We counsel and advise individual employees on their legal rights in the workplace, which include the right to not be discriminated against, harassed, or retaliated against for reporting illegal activity. We represent public and private employees in an effort to advance workplace rights. We represent employees in cases involving:
- workplace harassment;
- wage issues;
- discrimination, retaliation and harassment;
- discipline or dismissal;
- wrongful termination;
- employment contracts;
- California labor law;
- issues of gender equity in the workplace.
We represent employees in variety of forums, including:
- in arbitrations;
- before the California State Personnel Board (SPB);
- before the California Public Employment Relations Board (PERB);
- before the State Teachers Retirement System (STRS);
- in Administrative Hearings in a variety of settings;
- before the Office of Administrative Hearings;
- before the California Public Employee Retirement System (PERS);
- in Superior Court in multiple counties in California;
- before the Third District Court of Appeal;
- before the California Supreme Court;
- and in Federal Court.
Most of our work with individual employees starts with a one-hour individual consultation in our offices. Please contact the office if you wish to set up a one-hour consultation.
Both California and Federal law prohibit discrimination in the workplace. California's Fair Employment and Housing Act ("FEHA") is our state's robust anti-discrimination law which provides even more protection than the federal government's Title VII.
What is workplace discrimination?
Workplace discrimination occurs when an employer takes an adverse action (termination, demotion, refusal to hire or promote, and in some cases a pattern of less drastic actions) against an employee because of his or her race, religion, color, national origin, ancestry, physical or mental disability, medical condition, genetic information, marital status, sex, gender, gender identity, gender expression, age, sexual orientation, or military and veteran status. These are commonly referred to as "protected statuses" or "protected categories."
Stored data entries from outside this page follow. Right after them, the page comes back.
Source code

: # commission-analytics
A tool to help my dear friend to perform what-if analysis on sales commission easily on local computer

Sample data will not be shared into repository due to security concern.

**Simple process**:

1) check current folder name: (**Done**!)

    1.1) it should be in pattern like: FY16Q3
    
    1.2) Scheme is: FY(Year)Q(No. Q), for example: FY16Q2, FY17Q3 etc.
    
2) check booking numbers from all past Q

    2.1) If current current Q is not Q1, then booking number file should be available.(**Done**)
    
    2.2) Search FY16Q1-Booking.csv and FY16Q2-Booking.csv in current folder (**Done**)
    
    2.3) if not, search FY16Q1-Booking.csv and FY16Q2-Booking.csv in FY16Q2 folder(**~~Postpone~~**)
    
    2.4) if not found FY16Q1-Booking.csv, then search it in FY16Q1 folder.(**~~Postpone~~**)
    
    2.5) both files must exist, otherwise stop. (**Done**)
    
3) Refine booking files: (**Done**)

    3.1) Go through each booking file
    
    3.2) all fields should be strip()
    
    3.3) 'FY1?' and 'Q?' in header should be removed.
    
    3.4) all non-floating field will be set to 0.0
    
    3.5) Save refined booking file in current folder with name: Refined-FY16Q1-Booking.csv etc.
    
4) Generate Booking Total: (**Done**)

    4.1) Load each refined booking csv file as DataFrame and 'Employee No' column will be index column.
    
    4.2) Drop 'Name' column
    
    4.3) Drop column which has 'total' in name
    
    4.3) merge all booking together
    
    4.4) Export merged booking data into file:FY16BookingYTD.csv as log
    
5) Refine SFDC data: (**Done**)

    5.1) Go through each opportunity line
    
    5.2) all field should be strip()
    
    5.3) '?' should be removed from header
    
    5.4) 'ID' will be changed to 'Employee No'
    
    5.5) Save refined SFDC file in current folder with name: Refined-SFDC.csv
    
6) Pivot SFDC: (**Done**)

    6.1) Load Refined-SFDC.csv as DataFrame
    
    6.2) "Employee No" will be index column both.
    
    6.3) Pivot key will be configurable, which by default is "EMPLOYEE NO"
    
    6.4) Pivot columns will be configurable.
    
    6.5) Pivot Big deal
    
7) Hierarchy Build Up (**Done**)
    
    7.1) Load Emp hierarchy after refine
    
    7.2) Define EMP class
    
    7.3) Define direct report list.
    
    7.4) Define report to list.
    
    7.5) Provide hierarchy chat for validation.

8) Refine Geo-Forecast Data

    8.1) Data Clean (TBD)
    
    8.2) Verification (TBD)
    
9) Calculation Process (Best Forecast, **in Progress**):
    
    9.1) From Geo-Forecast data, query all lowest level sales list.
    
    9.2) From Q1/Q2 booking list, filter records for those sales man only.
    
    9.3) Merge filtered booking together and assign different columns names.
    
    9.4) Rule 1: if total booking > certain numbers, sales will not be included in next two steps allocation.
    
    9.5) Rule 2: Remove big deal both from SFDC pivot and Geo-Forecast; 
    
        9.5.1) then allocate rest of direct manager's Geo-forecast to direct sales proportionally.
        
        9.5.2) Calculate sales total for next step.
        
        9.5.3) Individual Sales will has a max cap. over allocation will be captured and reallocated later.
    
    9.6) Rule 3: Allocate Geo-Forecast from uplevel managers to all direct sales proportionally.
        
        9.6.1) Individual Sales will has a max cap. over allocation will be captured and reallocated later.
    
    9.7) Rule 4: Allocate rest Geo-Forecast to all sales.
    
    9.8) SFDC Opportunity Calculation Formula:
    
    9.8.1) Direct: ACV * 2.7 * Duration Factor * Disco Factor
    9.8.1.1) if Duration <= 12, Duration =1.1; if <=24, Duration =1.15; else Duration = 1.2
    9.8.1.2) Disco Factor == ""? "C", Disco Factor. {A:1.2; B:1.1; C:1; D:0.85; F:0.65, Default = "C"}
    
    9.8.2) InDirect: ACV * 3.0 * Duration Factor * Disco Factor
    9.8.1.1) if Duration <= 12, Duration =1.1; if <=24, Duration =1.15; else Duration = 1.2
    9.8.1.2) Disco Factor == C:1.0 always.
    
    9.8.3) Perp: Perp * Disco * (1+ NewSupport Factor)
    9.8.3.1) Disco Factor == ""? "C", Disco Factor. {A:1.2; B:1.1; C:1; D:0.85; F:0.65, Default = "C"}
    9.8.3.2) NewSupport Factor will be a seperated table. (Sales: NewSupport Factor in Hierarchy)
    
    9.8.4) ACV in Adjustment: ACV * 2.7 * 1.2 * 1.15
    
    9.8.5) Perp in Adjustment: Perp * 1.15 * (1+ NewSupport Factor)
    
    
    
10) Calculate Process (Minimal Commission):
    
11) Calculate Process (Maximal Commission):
What to do if you feel like your employer is discriminating against you?
In addition to utilizing any internal complaint procedures your employer has established, we suggest contacting our office for a consultation as soon as you feel discrimination has occurred. Before you can file a lawsuit for workplace discrimination, you are required to file a complaint with the California Department of Fair Employment and Housing ("DFEH"). The prior statute of limitations was one year from the date of the workplace discrimination; effective January 1, 2020 the new statute of limitations is three years from the date of the illegal act. After the DFEH issues you a "Right-to-Sue" letter, you have one year from the date you received the Right-to-Sue letter to file a lawsuit in court against your employer.